D'après toi, pourquoi la presse musicale française n'a jamais vraiment décollé dans notre pays, pourtant le rock français marchait bien auprès des jeunes dans les années 70 et 80 ?
ML : Je n'ai pas le même souvenir, ;-) je crois au contraire que Rock & Folk et Best, entre autres, ont eu un grand impact sur les fans de pop et de rock. N'oublions pas qu'à cette époque, années 1960-1980, c'était le seul moyen avec la radio d'être au courant des nouveaux disques, des nouveaux groupes, et ça créait du lien entre amateurs.
J'ai vu plusieurs fois des groupes étrangers demander des exemplaires des revues françaises car la plupart étaient en couleurs sur du beau papier (pas Pop 2000 par manque de moyens financiers), ce qui n'était pas le cas des Melody Maker, Rolling Stone et autres New Musical Express qui étaient sur papier journal.
P : Quel regard portes-tu sur l'évolution du journalisme musical à l'ère des réseaux sociaux ?
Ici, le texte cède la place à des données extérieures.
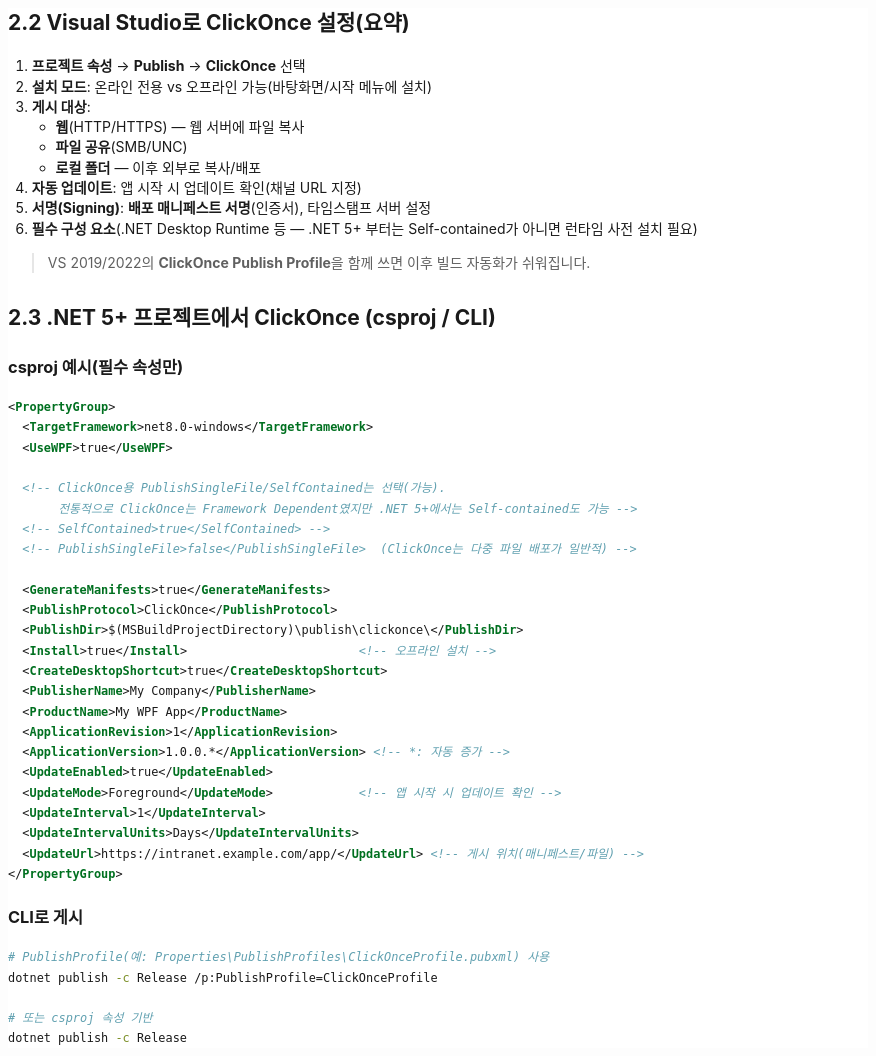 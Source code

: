 ## 2.2 Visual Studio로 ClickOnce 설정(요약)
1. **프로젝트 속성** → **Publish** → **ClickOnce** 선택  
2. **설치 모드**: 온라인 전용 vs 오프라인 가능(바탕화면/시작 메뉴에 설치)  
3. **게시 대상**:  
   - **웹**(HTTP/HTTPS) — 웹 서버에 파일 복사  
   - **파일 공유**(SMB/UNC)  
   - **로컬 폴더** — 이후 외부로 복사/배포  
4. **자동 업데이트**: 앱 시작 시 업데이트 확인(채널 URL 지정)  
5. **서명(Signing)**: **배포 매니페스트 서명**(인증서), 타임스탬프 서버 설정  
6. **필수 구성 요소**(.NET Desktop Runtime 등 — .NET 5+ 부터는 Self-contained가 아니면 런타임 사전 설치 필요)

> VS 2019/2022의 **ClickOnce Publish Profile**을 함께 쓰면 이후 빌드 자동화가 쉬워집니다.

## 2.3 .NET 5+ 프로젝트에서 ClickOnce (csproj / CLI)

### csproj 예시(필수 속성만)
```xml
<PropertyGroup>
  <TargetFramework>net8.0-windows</TargetFramework>
  <UseWPF>true</UseWPF>

  <!-- ClickOnce용 PublishSingleFile/SelfContained는 선택(가능).
       전통적으로 ClickOnce는 Framework Dependent였지만 .NET 5+에서는 Self-contained도 가능 -->
  <!-- SelfContained>true</SelfContained> -->
  <!-- PublishSingleFile>false</PublishSingleFile>  (ClickOnce는 다중 파일 배포가 일반적) -->

  <GenerateManifests>true</GenerateManifests>
  <PublishProtocol>ClickOnce</PublishProtocol>
  <PublishDir>$(MSBuildProjectDirectory)\publish\clickonce\</PublishDir>
  <Install>true</Install>                        <!-- 오프라인 설치 -->
  <CreateDesktopShortcut>true</CreateDesktopShortcut>
  <PublisherName>My Company</PublisherName>
  <ProductName>My WPF App</ProductName>
  <ApplicationRevision>1</ApplicationRevision>
  <ApplicationVersion>1.0.0.*</ApplicationVersion> <!-- *: 자동 증가 -->
  <UpdateEnabled>true</UpdateEnabled>
  <UpdateMode>Foreground</UpdateMode>            <!-- 앱 시작 시 업데이트 확인 -->
  <UpdateInterval>1</UpdateInterval>
  <UpdateIntervalUnits>Days</UpdateIntervalUnits>
  <UpdateUrl>https://intranet.example.com/app/</UpdateUrl> <!-- 게시 위치(매니페스트/파일) -->
</PropertyGroup>
```

### CLI로 게시
```bash
# PublishProfile(예: Properties\PublishProfiles\ClickOnceProfile.pubxml) 사용
dotnet publish -c Release /p:PublishProfile=ClickOnceProfile

# 또는 csproj 속성 기반
dotnet publish -c Release
```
ML : La première chose qui me vient à l'esprit, c'est la "non-longueur" des articles actuels : on voit bien que l'on n'a plus l'envie (ou le temps) de lire un long texte de plusieurs pages dans une revue… ou alors on passe au livre entier sur un artiste. Il y a une énorme production de livres et souvent de grande qualité. Internet a changé la donne et les réseaux encore plus, mais c'est l'évolution du XXIᵉ siècle, les journalistes écrivent pour de nouveaux supports comme ton blog ou en PDF et aussi les webradios, les podcasts, YouTube… plein de moyens pour se tenir informé de son style musical préféré. Évidemment c'est (beaucoup) au détriment de la presse "papier".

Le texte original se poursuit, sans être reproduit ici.